Engineering Practice ENG · 06 · 01

Blameless postmortems: turning outages into systems you fix, not people you blame

Blame makes people hide incidents, so you lose the learning. A blameless postmortem treats failure as data: timeline, impact, contributing factors (not one root cause), and owned action items that actually ship.

ENG Junior ◷ 16 min

Level

FoundationsJuniorMiddleSenior

A deploy takes down checkout for 40 minutes. In the retro, a director asks “who pushed it?” The engineer who shipped it goes quiet, the timeline gets sanitized, and the report concludes “human error — added a deploy checklist.” Six weeks later the same class of outage recurs, because the real story — a CI gate that silently skipped on a flaky test, a config flag with no staging coverage, an alert that paged the wrong team — never made it into the room. Blame did not make the system safer. It made the next incident quieter.

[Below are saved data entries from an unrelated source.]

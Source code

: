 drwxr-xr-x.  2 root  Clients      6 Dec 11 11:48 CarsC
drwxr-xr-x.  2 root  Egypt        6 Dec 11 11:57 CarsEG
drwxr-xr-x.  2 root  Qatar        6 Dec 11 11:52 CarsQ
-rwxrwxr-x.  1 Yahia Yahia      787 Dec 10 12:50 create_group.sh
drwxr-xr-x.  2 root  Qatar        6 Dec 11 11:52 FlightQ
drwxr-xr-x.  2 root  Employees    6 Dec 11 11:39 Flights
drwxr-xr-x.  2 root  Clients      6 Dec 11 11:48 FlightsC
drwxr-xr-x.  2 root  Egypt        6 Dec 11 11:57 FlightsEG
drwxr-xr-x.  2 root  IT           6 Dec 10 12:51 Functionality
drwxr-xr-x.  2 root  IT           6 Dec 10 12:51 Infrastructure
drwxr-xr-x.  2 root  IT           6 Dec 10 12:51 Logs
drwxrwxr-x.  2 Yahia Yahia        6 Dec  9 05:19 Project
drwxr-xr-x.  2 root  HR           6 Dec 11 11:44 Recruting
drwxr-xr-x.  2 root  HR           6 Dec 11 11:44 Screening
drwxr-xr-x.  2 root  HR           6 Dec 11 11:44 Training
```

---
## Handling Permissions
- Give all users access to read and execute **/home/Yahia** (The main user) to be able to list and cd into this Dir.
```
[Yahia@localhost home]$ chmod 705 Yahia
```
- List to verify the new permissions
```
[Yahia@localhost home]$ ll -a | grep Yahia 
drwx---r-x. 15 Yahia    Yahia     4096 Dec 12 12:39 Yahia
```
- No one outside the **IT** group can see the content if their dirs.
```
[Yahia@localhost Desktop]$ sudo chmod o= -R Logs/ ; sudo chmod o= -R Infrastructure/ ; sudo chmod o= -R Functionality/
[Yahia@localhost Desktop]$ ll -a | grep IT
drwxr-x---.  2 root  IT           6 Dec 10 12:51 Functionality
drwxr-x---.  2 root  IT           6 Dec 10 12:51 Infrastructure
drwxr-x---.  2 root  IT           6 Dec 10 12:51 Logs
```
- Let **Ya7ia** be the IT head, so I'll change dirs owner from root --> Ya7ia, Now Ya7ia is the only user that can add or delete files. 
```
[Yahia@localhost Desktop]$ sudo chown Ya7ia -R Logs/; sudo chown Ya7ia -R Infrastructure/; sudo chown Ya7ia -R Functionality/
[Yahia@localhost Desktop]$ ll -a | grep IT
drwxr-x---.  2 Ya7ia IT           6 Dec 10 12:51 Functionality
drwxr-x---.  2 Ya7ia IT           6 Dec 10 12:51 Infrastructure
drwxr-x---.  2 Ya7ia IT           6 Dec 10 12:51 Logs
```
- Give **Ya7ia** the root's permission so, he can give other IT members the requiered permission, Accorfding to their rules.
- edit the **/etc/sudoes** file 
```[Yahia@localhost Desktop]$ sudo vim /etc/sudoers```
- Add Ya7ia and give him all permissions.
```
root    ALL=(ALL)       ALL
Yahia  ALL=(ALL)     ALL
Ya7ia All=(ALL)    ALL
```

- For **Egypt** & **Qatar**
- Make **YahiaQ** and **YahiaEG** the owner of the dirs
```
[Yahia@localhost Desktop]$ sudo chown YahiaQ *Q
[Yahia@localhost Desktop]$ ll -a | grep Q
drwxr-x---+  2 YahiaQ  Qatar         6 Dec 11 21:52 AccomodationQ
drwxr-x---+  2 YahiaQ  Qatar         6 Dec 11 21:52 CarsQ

Why blameless is an engineering decision, not just kindness

By the end of this lesson you will know why the standard “who did it?” retro makes the next incident worse, and what to run instead. The case for blameless is not that people deserve to be spared discomfort. It is that blame is information-destroying. The moment an engineer believes the retro is hunting for someone to punish, they stop volunteering the details that matter: the half-understood workaround, the alert they muted last week, the gut feeling they ignored under deadline. Google’s SRE book states the premise plainly — a blameless postmortem “assumes that everyone involved in an incident had good intentions and did the right thing with the information they had.” Etsy’s John Allspaw frames the same idea as a just culture: you treat the incident “as a source of data, not something embarrassing to shy away from.”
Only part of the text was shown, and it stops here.